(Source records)
______________________________
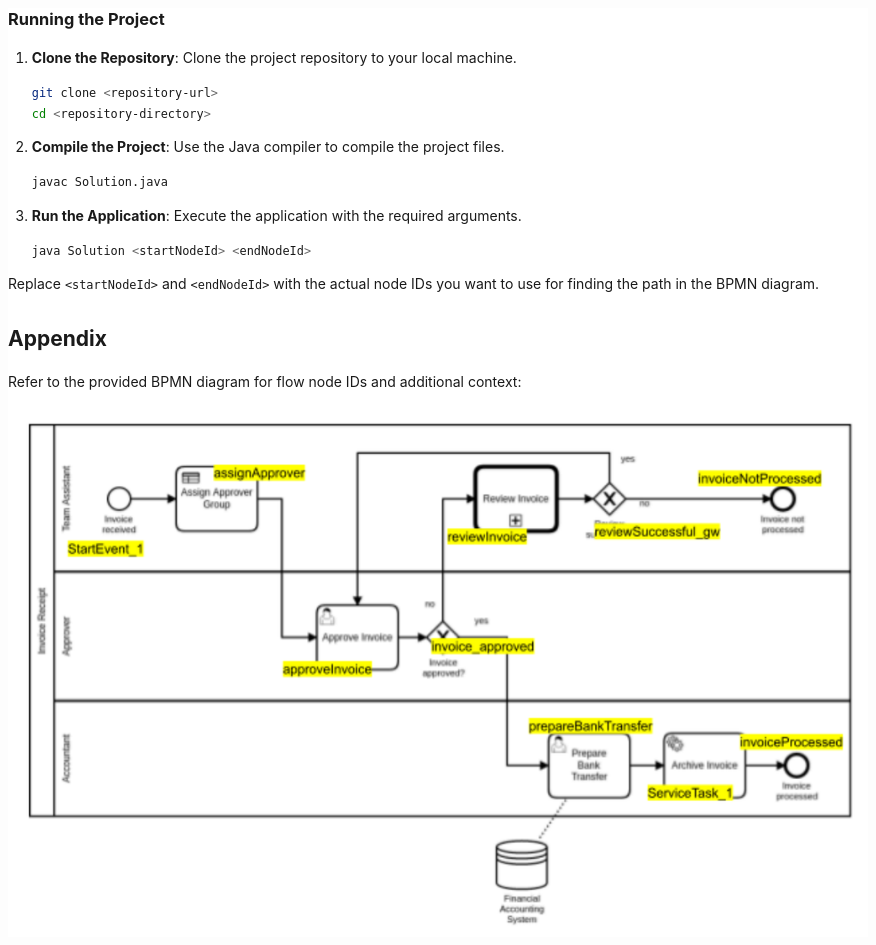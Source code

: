 ### Running the Project

1. **Clone the Repository**: Clone the project repository to your local machine.
   ```bash
   git clone <repository-url>
   cd <repository-directory>
   ```

2. **Compile the Project**: Use the Java compiler to compile the project files.
   ```bash
   javac Solution.java
   ```

3. **Run the Application**: Execute the application with the required arguments.
   ```bash
   java Solution <startNodeId> <endNodeId>
   ```

Replace `<startNodeId>` and `<endNodeId>` with the actual node IDs you want to use for finding the path in the BPMN
diagram.

## Appendix

Refer to the provided BPMN diagram for flow node IDs and additional context:

![invoice_approval_workflow_with_flow_node_ids.png](assets/invoice_approval_workflow_with_flow_node_ids.png)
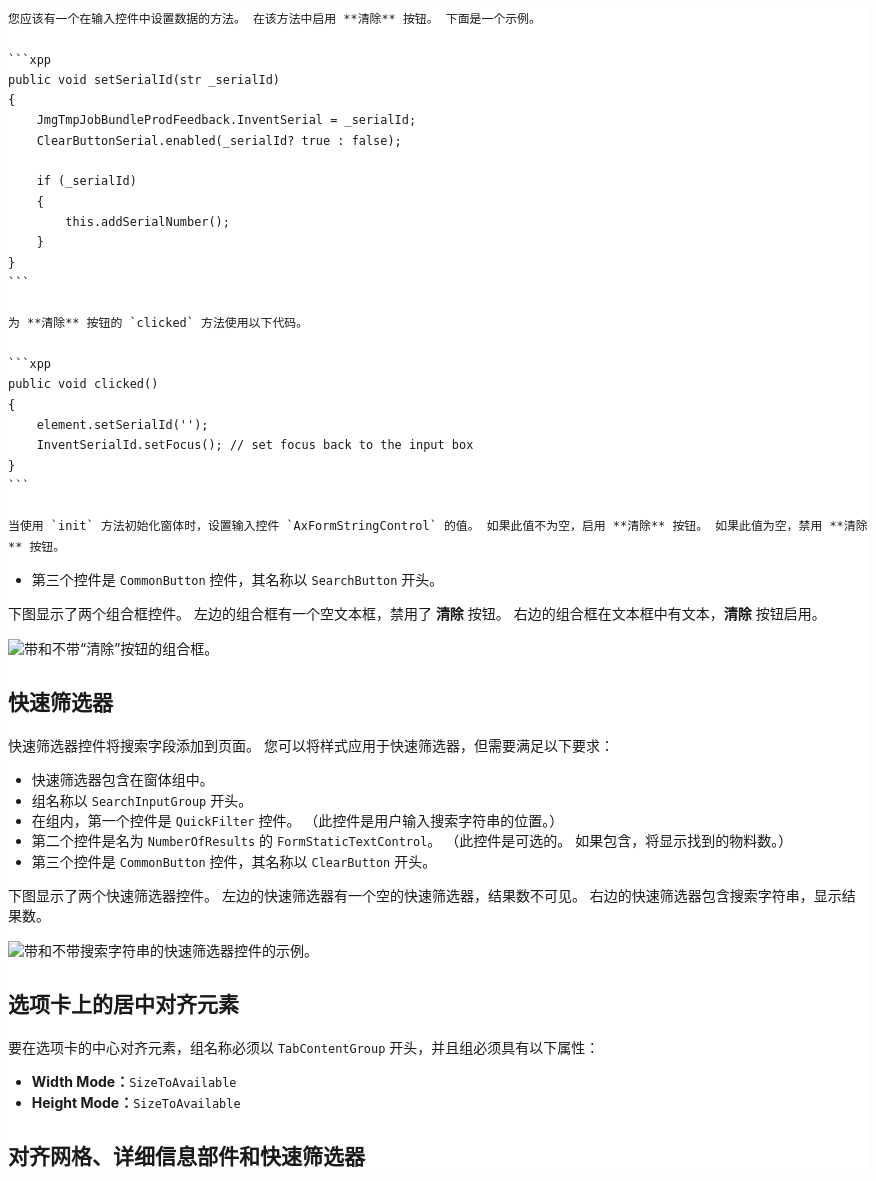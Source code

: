    您应该有一个在输入控件中设置数据的方法。 在该方法中启用 **清除** 按钮。 下面是一个示例。

    ```xpp
    public void setSerialId(str _serialId)
    {
        JmgTmpJobBundleProdFeedback.InventSerial = _serialId;
        ClearButtonSerial.enabled(_serialId? true : false);

        if (_serialId)
        {
            this.addSerialNumber();
        }
    }
    ```

    为 **清除** 按钮的 `clicked` 方法使用以下代码。

    ```xpp
    public void clicked()
    {
        element.setSerialId('');
        InventSerialId.setFocus(); // set focus back to the input box
    }
    ```

    当使用 `init` 方法初始化窗体时，设置输入控件 `AxFormStringControl` 的值。 如果此值不为空，启用 **清除** 按钮。 如果此值为空，禁用 **清除** 按钮。

- 第三个控件是 `CommonButton` 控件，其名称以 `SearchButton` 开头。

下图显示了两个组合框控件。 左边的组合框有一个空文本框，禁用了 **清除** 按钮。 右边的组合框在文本框中有文本，**清除** 按钮启用。

![带和不带“清除”按钮的组合框。](media/pfe-styles-combo.png)

## <a name="quick-filter"></a>快速筛选器

快速筛选器控件将搜索字段添加到页面。 您可以将样式应用于快速筛选器，但需要满足以下要求：

- 快速筛选器包含在窗体组中。
- 组名称以 `SearchInputGroup` 开头。
- 在组内，第一个控件是 `QuickFilter` 控件。 （此控件是用户输入搜索字符串的位置。）
- 第二个控件是名为 `NumberOfResults` 的 `FormStaticTextControl`。 （此控件是可选的。 如果包含，将显示找到的物料数。）
- 第三个控件是 `CommonButton` 控件，其名称以 `ClearButton` 开头。

下图显示了两个快速筛选器控件。 左边的快速筛选器有一个空的快速筛选器，结果数不可见。 右边的快速筛选器包含搜索字符串，显示结果数。

![带和不带搜索字符串的快速筛选器控件的示例。](media/pfe-styles-quick-filter.png "带和不带搜索字符串的快速筛选器控件的示例")

## <a name="center-align-elements-on-a-tab"></a>选项卡上的居中对齐元素

要在选项卡的中心对齐元素，组名称必须以 `TabContentGroup` 开头，并且组必须具有以下属性：

- **Width Mode：**`SizeToAvailable`
- **Height Mode：**`SizeToAvailable`

## <a name="align-a-grid-detail-part-and-quick-filter"></a>对齐网格、详细信息部件和快速筛选器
______________________________
» DIRECTIONS FOR THIS TASK
Please leave out the pictures as you reproduce the lines exactly, from the first line of the entries through the line containing "- 快速筛选器包含在窗体组中。".

» RESULT FOR THIS EXERCISE
Source code

: ### Running the Project

1. **Clone the Repository**: Clone the project repository to your local machine.
   ```bash
   git clone <repository-url>
   cd <repository-directory>
   ```

2. **Compile the Project**: Use the Java compiler to compile the project files.
   ```bash
   javac Solution.java
   ```

3. **Run the Application**: Execute the application with the required arguments.
   ```bash
   java Solution <startNodeId> <endNodeId>
   ```

Replace `<startNodeId>` and `<endNodeId>` with the actual node IDs you want to use for finding the path in the BPMN
diagram.

## Appendix

Refer to the provided BPMN diagram for flow node IDs and additional context:

![invoice_approval_workflow_with_flow_node_ids.png](assets/invoice_approval_workflow_with_flow_node_ids.png)
Source code

:    您应该有一个在输入控件中设置数据的方法。 在该方法中启用 **清除** 按钮。 下面是一个示例。

    ```xpp
    public void setSerialId(str _serialId)
    {
        JmgTmpJobBundleProdFeedback.InventSerial = _serialId;
        ClearButtonSerial.enabled(_serialId? true : false);

        if (_serialId)
        {
            this.addSerialNumber();
        }
    }
    ```

    为 **清除** 按钮的 `clicked` 方法使用以下代码。

    ```xpp
    public void clicked()
    {
        element.setSerialId('');
        InventSerialId.setFocus(); // set focus back to the input box
    }
    ```

    当使用 `init` 方法初始化窗体时，设置输入控件 `AxFormStringControl` 的值。 如果此值不为空，启用 **清除** 按钮。 如果此值为空，禁用 **清除** 按钮。

- 第三个控件是 `CommonButton` 控件，其名称以 `SearchButton` 开头。

下图显示了两个组合框控件。 左边的组合框有一个空文本框，禁用了 **清除** 按钮。 右边的组合框在文本框中有文本，**清除** 按钮启用。

![带和不带“清除”按钮的组合框。](media/pfe-styles-combo.png)

## <a name="quick-filter"></a>快速筛选器

快速筛选器控件将搜索字段添加到页面。 您可以将样式应用于快速筛选器，但需要满足以下要求：

- 快速筛选器包含在窗体组中。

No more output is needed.